Meer aandacht voor regulering
Op het moment dat de overheid gaat bepalen wat je als belegger mag verdienen, is het meestal verstandig om weg te wezen. In Europa is er meer regulering dan in de Verenigde Staten. In sommige gevallen, zoals in de financiële sector, is er sinds de Grote Financiële Crisis sprake van een feitelijke nationalisatie. De gemiddelde medewerker van een bank heeft te maken met meer regels dan de gemiddelde ambtenaar.
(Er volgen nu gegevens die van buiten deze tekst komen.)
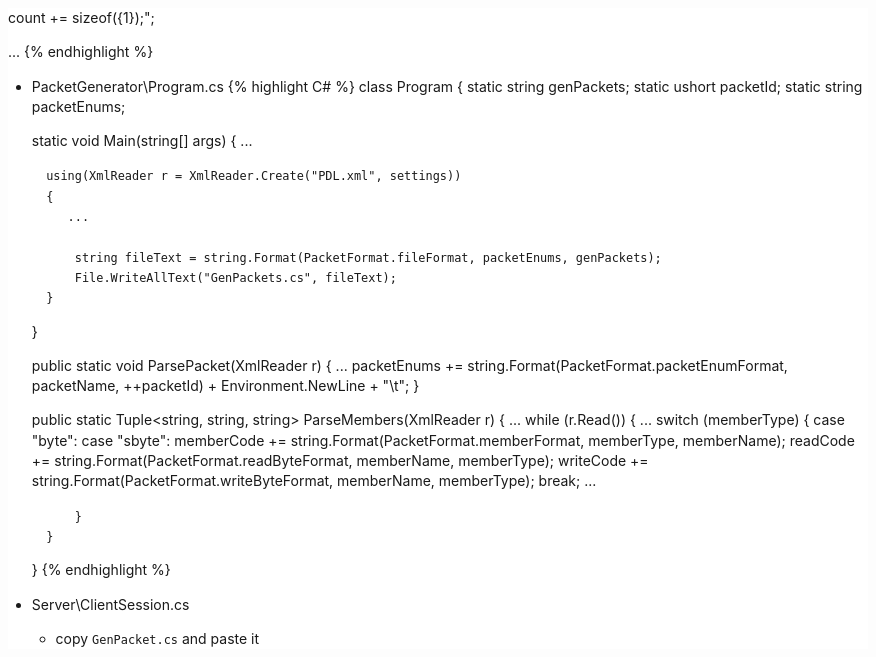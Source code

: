 count += sizeof({1});";

...
{% endhighlight %}

* PacketGenerator\Program.cs
{% highlight C# %}
class Program
{
    static string genPackets;
    static ushort packetId;
    static string packetEnums;

    static void Main(string[] args)
    {
        ...
        
        using(XmlReader r = XmlReader.Create("PDL.xml", settings))
        {
           ...

            string fileText = string.Format(PacketFormat.fileFormat, packetEnums, genPackets);
            File.WriteAllText("GenPackets.cs", fileText);
        }
    }

    public static void ParsePacket(XmlReader r)
    {
        ...
        packetEnums += string.Format(PacketFormat.packetEnumFormat, packetName, ++packetId) + Environment.NewLine + "\t";
    }

    public static Tuple<string, string, string> ParseMembers(XmlReader r)
    {
        ...
        while (r.Read())
        {
            ...
            switch (memberType)
            {
                case "byte":
                case "sbyte":
                    memberCode += string.Format(PacketFormat.memberFormat, memberType, memberName);
                    readCode += string.Format(PacketFormat.readByteFormat, memberName, memberType);
                    writeCode += string.Format(PacketFormat.writeByteFormat, memberName, memberType);
                    break;
                ...

            }
        }
    }
{% endhighlight %}

* Server\ClientSession.cs
  - copy `GenPacket.cs` and paste it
De overheid bepaalt bovendien of en hoeveel dividend er mag worden uitgekeerd. Vorig jaar is ook AirFrance KLM feitelijk genationaliseerd. De luchtvaartmaatschappij mag pas weer dividend uitbetalen als de schulden aan de overheid zijn afbetaald en dat kan gelet op de matige winstgevendheid in de industrie erg lang op zich laten wachten. Ook telecom en nutsbedrijven zijn sectoren die in Europa feitelijk in handen zijn van de overheid. In de Verenigde Staten zijn er minder regels. Vooral onder Trump is er fors gedereguleerd. Maar de Democraten hebben veel nieuwe ingrijpende wet- en regelgeving in voorbereiding. Gelet op de recordstanden op de beurs maken beleggers zich daarover geen zorgen. Die kijken wat regulering betreft tegenwoordig vooral naar China. Nu is de regulering daar niet strenger dan in de Verenigde Staten, maar de recente aanpassingen kwamen voor veel partijen als een schok. Dat is grotendeels onterecht, waardoor er zelfs een aardig instapmoment is ontstaan.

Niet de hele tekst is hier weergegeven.